Shadow a Student: Seeing the School Environment Through a Student Lens
As you consider your school environment, you may want to start by thinking through the everyday experience of your students. This perspective can help to shape your support for the fuller school community. Here is a process to consider your school culture through your students’ eyes.
Choose at least two students who represent different parts of the school community. Walk through their day in your mind. Think about what experiences and interactions each student will have during their daily schedule. Don’t skip over anything that may feel non-consequential, such as a passing period or dismissal. [Bonus opportunity: Spend at least part of the day shadowing that student to observe what they see and experience in reality.]
As you walk through the day, reflect on the values that are being modeled – both what you would view as positive and what you may not want to see. How does the overall environment from your walkthrough reflect what you have set as a school goal or mission?

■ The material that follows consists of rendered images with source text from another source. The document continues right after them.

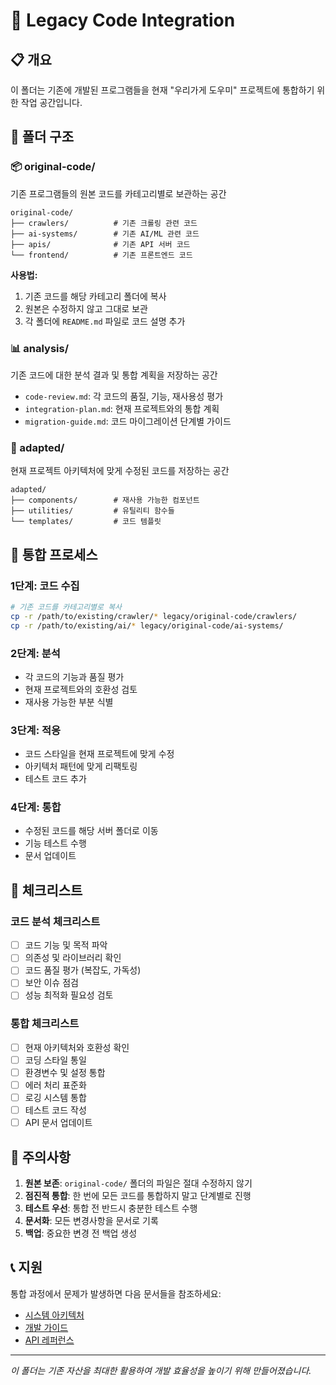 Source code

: # 🔄 Legacy Code Integration

## 📋 개요

이 폴더는 기존에 개발된 프로그램들을 현재 "우리가게 도우미" 프로젝트에 통합하기 위한 작업 공간입니다.

## 📁 폴더 구조

### 📦 original-code/
기존 프로그램들의 원본 코드를 카테고리별로 보관하는 공간

```
original-code/
├── crawlers/          # 기존 크롤링 관련 코드
├── ai-systems/        # 기존 AI/ML 관련 코드  
├── apis/              # 기존 API 서버 코드
└── frontend/          # 기존 프론트엔드 코드
```

**사용법:**
1. 기존 코드를 해당 카테고리 폴더에 복사
2. 원본은 수정하지 않고 그대로 보관
3. 각 폴더에 `README.md` 파일로 코드 설명 추가

### 📊 analysis/
기존 코드에 대한 분석 결과 및 통합 계획을 저장하는 공간

- `code-review.md`: 각 코드의 품질, 기능, 재사용성 평가
- `integration-plan.md`: 현재 프로젝트와의 통합 계획
- `migration-guide.md`: 코드 마이그레이션 단계별 가이드

### 🔧 adapted/
현재 프로젝트 아키텍처에 맞게 수정된 코드를 저장하는 공간

```
adapted/
├── components/        # 재사용 가능한 컴포넌트
├── utilities/         # 유틸리티 함수들
└── templates/         # 코드 템플릿
```

## 🔄 통합 프로세스

### 1단계: 코드 수집
```bash
# 기존 코드를 카테고리별로 복사
cp -r /path/to/existing/crawler/* legacy/original-code/crawlers/
cp -r /path/to/existing/ai/* legacy/original-code/ai-systems/
```

### 2단계: 분석
- 각 코드의 기능과 품질 평가
- 현재 프로젝트와의 호환성 검토
- 재사용 가능한 부분 식별

### 3단계: 적응
- 코드 스타일을 현재 프로젝트에 맞게 수정
- 아키텍처 패턴에 맞게 리팩토링
- 테스트 코드 추가

### 4단계: 통합
- 수정된 코드를 해당 서버 폴더로 이동
- 기능 테스트 수행
- 문서 업데이트

## 📝 체크리스트

### 코드 분석 체크리스트
- [ ] 코드 기능 및 목적 파악
- [ ] 의존성 및 라이브러리 확인
- [ ] 코드 품질 평가 (복잡도, 가독성)
- [ ] 보안 이슈 점검
- [ ] 성능 최적화 필요성 검토

### 통합 체크리스트
- [ ] 현재 아키텍처와 호환성 확인
- [ ] 코딩 스타일 통일
- [ ] 환경변수 및 설정 통합
- [ ] 에러 처리 표준화
- [ ] 로깅 시스템 통합
- [ ] 테스트 코드 작성
- [ ] API 문서 업데이트

## 🚨 주의사항

1. **원본 보존**: `original-code/` 폴더의 파일은 절대 수정하지 않기
2. **점진적 통합**: 한 번에 모든 코드를 통합하지 말고 단계별로 진행
3. **테스트 우선**: 통합 전 반드시 충분한 테스트 수행
4. **문서화**: 모든 변경사항을 문서로 기록
5. **백업**: 중요한 변경 전 백업 생성

## 📞 지원

통합 과정에서 문제가 발생하면 다음 문서들을 참조하세요:
- [시스템 아키텍처](../docs/SYSTEM_ARCHITECTURE.md)
- [개발 가이드](../docs/DEVELOPMENT_GUIDE.md)
- [API 레퍼런스](../docs/API_REFERENCE.md)

---

*이 폴더는 기존 자산을 최대한 활용하여 개발 효율성을 높이기 위해 만들어졌습니다.*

How do the relationships and values being modeled for each of these students compare to the relationships and values you would like to see reflected in your students?
More questions to help you reflect are available in our one-page guide here.
Coaching Teachers: A Strengths-Based Approach
Having a strengths-based conversation with an educator requires a deep level of listening and observing, and it centers around the goal of maximizing an educator’s strengths to further their own instructional practice. It also helps the educator to be more conscious about what is working and facilitates a conversation around improvement that is rooted in their talents and strengths, not on weaknesses or negativity.
When leaders have an intentional focus on fostering a positive environment, they can still drive productive conversations about good teaching and learning. At NIET, we use strengths-based conversations with educators to support student engagement and ownership of their learning – the outcome of effective instruction. While there is no single model for strengths-based coaching, this document provides some guidance on how to structure and explore strengths-based coaching with an educator following a walkthrough or observation of their instruction.
BINGO: Involving Teachers in Building the Environment
One of the main aspects of a positive school environment is ensuring that teachers and students are valued, heard, and a part of the school’s mission and vision. NIET has created a BINGO card designed to help provide actionable ideas to do this for both leaders and teachers.
As a leader, consider using this tool to bring your educators together for a fun challenge, or simply as a catalyst for your own positive leadership practices throughout the week. If you ask staff members to compete and see how many of these positive actions they can take toward facilitating a stronger school culture, make sure to take it a step further and recognize and reward winners intentionally.